- Born: 1969 (age 56–57)
- Spouse: Paul Romer ​(m. 2018)​

Academic background
- Education: B.A., literature, 1991, Harvard University MA, MPhil, PhD, French literature, 1998, Yale University
- Thesis: The limits of "saying everything": terrorist suppressions and unspeakable difference in Rousseau, Sade, Robespierre, Saint-Just, and Desmoulins (1998)

Academic work
- Discipline: Literature
- Institutions: University of Pennsylvania Columbia University
- Main interests: Eighteenth Century French literature Cultural history
- Notable works: Proust's Duchess: How Three Celebrated Women Captured the Imagination of Fin-de-Siècle Paris; Queen of Fashion: What Marie Antoinette Wore to the Revolution;

= Caroline Weber (writer) =

American author

Caroline Elizabeth Weber (born 1969) is an American author. She is a professor of French and comparative literature at Barnard College within Columbia University. Her book Proust's Duchess was a finalist for the 2019 Pulitzer Prize for Biography or Autobiography.

==Early life and education==
Weber was born in 1969. She received her Bachelor of Arts degree in literature (summa cum laude) from Harvard University and her PhD in French literature from Yale University.

==Career==
After earning her PhD, Weber joined the faculty at the University of Pennsylvania as an assistant professor of Romance languages. While at the University of Pennsylvania, she authored Terror and its Discontents: Suspect Words and the French Revolution and co-edited Fragments of Revolution with Howard G. Lay.

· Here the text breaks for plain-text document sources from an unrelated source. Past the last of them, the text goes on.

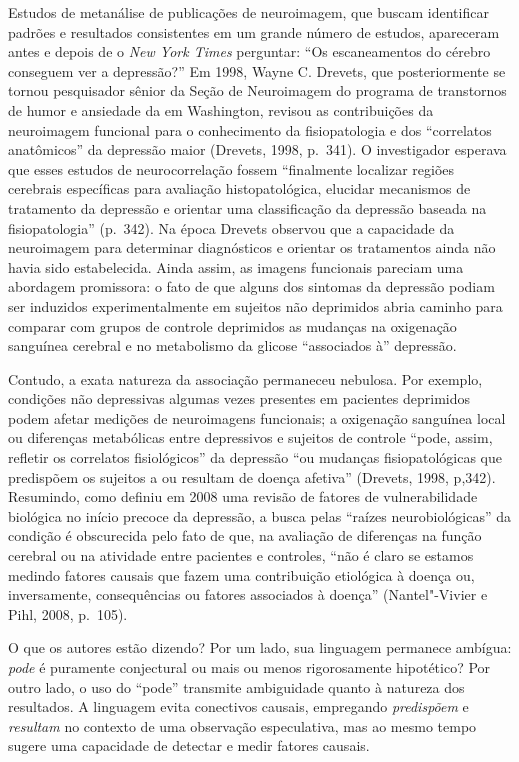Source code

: Estudos de metanálise de publicações de neuroimagem, que buscam
identificar padrões e resultados consistentes em um grande número de
estudos, apareceram antes e depois de o \emph{New York Times} perguntar:
``Os escaneamentos do cérebro conseguem ver a depressão?'' Em 1998,
Wayne C. Drevets, que posteriormente se tornou pesquisador sênior da
Seção de Neuroimagem do programa de transtornos de humor e ansiedade da
 em Washington, revisou as contribuições da neuroimagem funcional
para o conhecimento da fisiopatologia e dos ``correlatos anatômicos'' da
depressão maior (Drevets, 1998, p.~341). O investigador esperava que
esses estudos de neurocorrelação fossem ``finalmente localizar regiões
cerebrais específicas para avaliação histopatológica, elucidar
mecanismos de tratamento da depressão e orientar uma classificação da
depressão baseada na fisiopatologia'' (p.~342). Na época Drevets observou
que a capacidade da neuroimagem para determinar diagnósticos e orientar
os tratamentos ainda não havia sido estabelecida. Ainda assim, as
imagens funcionais pareciam uma abordagem promissora: o fato de que
alguns dos sintomas da depressão podiam ser induzidos experimentalmente
em sujeitos não deprimidos abria caminho para comparar com grupos de
controle deprimidos as mudanças na oxigenação sanguínea cerebral e no
metabolismo da glicose ``associados à'' depressão.

Contudo, a exata natureza da associação permaneceu nebulosa. Por
exemplo, condições não depressivas algumas vezes presentes em pacientes
deprimidos podem afetar medições de neuroimagens funcionais; a
oxigenação sanguínea local ou diferenças metabólicas entre depressivos e
sujeitos de controle ``pode, assim, refletir os correlatos
fisiológicos'' da depressão ``ou mudanças fisiopatológicas que
predispõem os sujeitos a ou resultam de doença afetiva'' (Drevets, 1998,
p,342). Resumindo, como definiu em 2008 uma revisão de fatores de
vulnerabilidade biológica no início precoce da depressão, a busca pelas
``raízes neurobiológicas'' da condição é obscurecida pelo fato de que,
na avaliação de diferenças na função cerebral ou na atividade entre
pacientes e controles, ``não é claro se estamos medindo fatores causais
que fazem uma contribuição etiológica à doença ou, inversamente,
consequências ou fatores associados à doença'' (Nantel"-Vivier e Pihl,
2008, p.~105).

O que os autores estão dizendo? Por um lado, sua linguagem permanece
ambígua: \emph{pode} é puramente conjectural ou mais ou menos
rigorosamente hipotético? Por outro lado, o uso do ``pode'' transmite
ambiguidade quanto à natureza dos resultados. A linguagem evita
conectivos causais, empregando \emph{predispõem} e \emph{resultam} no
contexto de uma observação especulativa, mas ao mesmo tempo sugere uma
capacidade de detectar e medir fatores causais.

After seven years at the University of Pennsylvania, Weber joined the faculty at Columbia University as a professor of French and comparative literature. While there, her book Queen of Fashion: What Marie-Antoinette Wore to the French Revolution was published in 2007 and described Marie Antoinette's life starting from her arrival from Austria into France. The biographical novel focused on Marie Antoinette's control over her image through her autonomy of fashion.

While conducting research for her book Proust's Duchess: How Three Celebrated Women Captured the Imagination of Fin-de-Siècle Paris, Weber discovered one unknown and one lost essay by Marcel Proust about Parisian high society. As she was sifting through Élisabeth Greffulhe's personal archive, Weber discovered an unfinished and unpublished essay by Proust from 1902 to 1903 titled "The Salon of the Comtesse Greffulhe." Greffulhe's husband had ordered her to not publish the essay for its vulgar contents, which she agreed to in fear of being beaten. Weber used these essays to trace the lives of three high-society female models for the Duchesse de Guermantes, from childhood to adulthood, in In Search of Lost Time, Proust's novel in seven volumes. Upon publishing the book, Weber was named a finalist for the 2019 Pulitzer Prize for Biography or Autobiography and received the 2019 French Heritage Society Literary Award.

==Personal life==
Weber is married to economist Paul Romer. Their wedding occurred in 2018, the morning Romer accepted his Nobel Memorial Prize in Economic Sciences.